** Opening INPUT MATERIAL block **

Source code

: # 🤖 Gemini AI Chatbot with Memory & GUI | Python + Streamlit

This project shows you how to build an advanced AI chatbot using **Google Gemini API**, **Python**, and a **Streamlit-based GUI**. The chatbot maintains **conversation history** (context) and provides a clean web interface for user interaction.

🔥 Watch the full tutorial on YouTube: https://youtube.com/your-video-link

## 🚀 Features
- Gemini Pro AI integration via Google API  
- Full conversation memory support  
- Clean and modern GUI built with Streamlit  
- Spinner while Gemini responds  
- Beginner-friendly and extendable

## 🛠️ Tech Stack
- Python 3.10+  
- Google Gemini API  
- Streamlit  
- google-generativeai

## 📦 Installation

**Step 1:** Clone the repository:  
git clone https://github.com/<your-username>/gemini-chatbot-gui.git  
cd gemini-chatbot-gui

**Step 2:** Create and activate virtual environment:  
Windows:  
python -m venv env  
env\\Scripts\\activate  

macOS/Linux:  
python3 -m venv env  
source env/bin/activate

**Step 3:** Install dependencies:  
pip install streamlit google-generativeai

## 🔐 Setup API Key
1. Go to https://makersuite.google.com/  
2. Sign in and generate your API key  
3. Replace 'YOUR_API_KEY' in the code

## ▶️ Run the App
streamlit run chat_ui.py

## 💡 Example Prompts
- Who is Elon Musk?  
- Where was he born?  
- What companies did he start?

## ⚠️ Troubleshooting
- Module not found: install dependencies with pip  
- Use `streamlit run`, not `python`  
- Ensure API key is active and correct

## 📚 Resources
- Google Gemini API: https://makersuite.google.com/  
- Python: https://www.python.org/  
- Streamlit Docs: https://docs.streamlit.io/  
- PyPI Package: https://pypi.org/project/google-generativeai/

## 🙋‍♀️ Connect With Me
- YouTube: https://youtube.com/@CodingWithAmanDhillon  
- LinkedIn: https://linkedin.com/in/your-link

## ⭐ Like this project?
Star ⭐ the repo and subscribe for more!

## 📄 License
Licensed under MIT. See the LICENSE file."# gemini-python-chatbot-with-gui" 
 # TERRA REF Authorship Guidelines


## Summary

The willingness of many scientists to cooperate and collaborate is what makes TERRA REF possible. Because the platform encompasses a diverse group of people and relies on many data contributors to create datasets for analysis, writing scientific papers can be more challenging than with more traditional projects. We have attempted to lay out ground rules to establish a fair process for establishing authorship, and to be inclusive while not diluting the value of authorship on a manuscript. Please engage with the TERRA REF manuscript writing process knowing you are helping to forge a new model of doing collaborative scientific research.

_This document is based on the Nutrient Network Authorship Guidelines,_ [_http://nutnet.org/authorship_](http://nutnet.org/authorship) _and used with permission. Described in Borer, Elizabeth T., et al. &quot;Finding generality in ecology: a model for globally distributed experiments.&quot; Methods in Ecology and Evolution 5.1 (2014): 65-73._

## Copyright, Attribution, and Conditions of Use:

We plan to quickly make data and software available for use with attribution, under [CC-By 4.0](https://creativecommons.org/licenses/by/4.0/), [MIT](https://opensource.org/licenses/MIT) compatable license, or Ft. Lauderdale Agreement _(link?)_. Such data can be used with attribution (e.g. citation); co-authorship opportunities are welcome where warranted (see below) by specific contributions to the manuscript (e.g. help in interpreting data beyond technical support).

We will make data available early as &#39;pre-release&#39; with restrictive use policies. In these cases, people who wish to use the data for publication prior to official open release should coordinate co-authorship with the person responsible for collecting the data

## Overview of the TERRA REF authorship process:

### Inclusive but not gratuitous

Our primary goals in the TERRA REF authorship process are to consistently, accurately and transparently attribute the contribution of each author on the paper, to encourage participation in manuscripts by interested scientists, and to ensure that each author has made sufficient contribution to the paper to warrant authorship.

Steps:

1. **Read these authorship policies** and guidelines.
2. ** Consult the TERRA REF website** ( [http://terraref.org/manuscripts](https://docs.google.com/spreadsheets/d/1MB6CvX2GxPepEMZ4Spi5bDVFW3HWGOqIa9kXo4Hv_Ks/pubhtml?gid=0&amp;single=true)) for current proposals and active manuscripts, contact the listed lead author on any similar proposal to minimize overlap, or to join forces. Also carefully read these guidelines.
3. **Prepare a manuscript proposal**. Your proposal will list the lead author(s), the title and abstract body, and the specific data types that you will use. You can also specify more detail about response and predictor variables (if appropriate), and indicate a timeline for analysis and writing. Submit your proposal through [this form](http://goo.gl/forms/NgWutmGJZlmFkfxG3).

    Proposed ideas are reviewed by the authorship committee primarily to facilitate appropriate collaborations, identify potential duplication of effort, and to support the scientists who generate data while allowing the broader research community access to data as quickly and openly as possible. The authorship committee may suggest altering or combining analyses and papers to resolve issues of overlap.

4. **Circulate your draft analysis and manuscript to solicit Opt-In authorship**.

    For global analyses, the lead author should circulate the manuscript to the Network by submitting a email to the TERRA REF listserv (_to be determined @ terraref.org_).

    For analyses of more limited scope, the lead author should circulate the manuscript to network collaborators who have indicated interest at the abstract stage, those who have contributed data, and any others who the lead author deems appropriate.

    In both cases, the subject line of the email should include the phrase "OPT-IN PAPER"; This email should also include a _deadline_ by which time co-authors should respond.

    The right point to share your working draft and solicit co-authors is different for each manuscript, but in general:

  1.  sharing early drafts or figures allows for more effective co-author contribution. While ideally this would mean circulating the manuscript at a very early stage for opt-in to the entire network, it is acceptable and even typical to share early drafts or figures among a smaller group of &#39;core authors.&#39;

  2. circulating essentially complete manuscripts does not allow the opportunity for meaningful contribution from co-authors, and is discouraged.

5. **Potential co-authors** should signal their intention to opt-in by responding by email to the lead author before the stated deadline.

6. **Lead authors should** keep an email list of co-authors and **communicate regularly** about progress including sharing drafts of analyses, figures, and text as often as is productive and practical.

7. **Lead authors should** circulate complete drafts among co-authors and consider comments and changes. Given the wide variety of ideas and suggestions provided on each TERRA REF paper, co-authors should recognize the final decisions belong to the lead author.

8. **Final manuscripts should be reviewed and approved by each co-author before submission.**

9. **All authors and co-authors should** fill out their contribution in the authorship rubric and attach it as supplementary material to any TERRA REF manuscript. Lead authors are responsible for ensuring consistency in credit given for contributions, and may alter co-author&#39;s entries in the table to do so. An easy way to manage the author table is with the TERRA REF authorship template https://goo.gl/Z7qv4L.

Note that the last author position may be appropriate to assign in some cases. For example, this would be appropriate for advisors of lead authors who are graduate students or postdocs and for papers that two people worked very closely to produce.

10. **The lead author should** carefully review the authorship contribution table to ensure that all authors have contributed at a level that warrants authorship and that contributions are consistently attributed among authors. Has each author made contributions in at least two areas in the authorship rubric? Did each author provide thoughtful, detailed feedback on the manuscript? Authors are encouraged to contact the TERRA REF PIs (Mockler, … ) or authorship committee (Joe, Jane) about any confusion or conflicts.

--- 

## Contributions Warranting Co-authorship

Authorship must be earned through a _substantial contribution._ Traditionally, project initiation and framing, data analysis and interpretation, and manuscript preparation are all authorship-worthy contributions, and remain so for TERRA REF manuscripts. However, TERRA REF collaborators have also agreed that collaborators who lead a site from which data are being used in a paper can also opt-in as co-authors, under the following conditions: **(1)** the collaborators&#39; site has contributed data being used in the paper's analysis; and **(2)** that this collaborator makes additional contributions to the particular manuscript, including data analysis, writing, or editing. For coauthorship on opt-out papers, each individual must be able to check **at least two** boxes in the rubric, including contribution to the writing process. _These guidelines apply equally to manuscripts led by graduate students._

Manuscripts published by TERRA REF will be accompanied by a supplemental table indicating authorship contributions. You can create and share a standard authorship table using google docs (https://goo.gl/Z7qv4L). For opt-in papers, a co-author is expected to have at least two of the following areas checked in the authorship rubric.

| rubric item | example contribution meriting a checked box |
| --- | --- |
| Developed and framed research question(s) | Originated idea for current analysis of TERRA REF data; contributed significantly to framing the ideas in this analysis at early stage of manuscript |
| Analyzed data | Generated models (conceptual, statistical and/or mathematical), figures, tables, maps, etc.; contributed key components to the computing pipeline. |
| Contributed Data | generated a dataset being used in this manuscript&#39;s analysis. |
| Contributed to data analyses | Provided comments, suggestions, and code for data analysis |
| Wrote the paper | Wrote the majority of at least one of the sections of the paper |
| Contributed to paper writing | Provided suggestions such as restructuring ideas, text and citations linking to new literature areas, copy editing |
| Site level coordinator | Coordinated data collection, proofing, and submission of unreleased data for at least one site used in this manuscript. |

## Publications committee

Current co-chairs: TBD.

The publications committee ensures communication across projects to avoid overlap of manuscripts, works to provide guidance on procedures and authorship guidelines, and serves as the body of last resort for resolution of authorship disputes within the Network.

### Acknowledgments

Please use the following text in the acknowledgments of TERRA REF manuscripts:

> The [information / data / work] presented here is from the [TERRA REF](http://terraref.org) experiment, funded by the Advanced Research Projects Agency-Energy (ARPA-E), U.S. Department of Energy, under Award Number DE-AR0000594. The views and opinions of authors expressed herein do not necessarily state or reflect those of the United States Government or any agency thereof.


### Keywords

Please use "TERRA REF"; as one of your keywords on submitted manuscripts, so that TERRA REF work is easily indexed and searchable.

** Closing INPUT MATERIAL block **

• _ABOUT THIS TASK_: Gather each line of the listing containing the word "dependencies" and show it.

• _WRITTEN RESPONSE_:
**Step 3:** Install dependencies:  
- Module not found: install dependencies with pip  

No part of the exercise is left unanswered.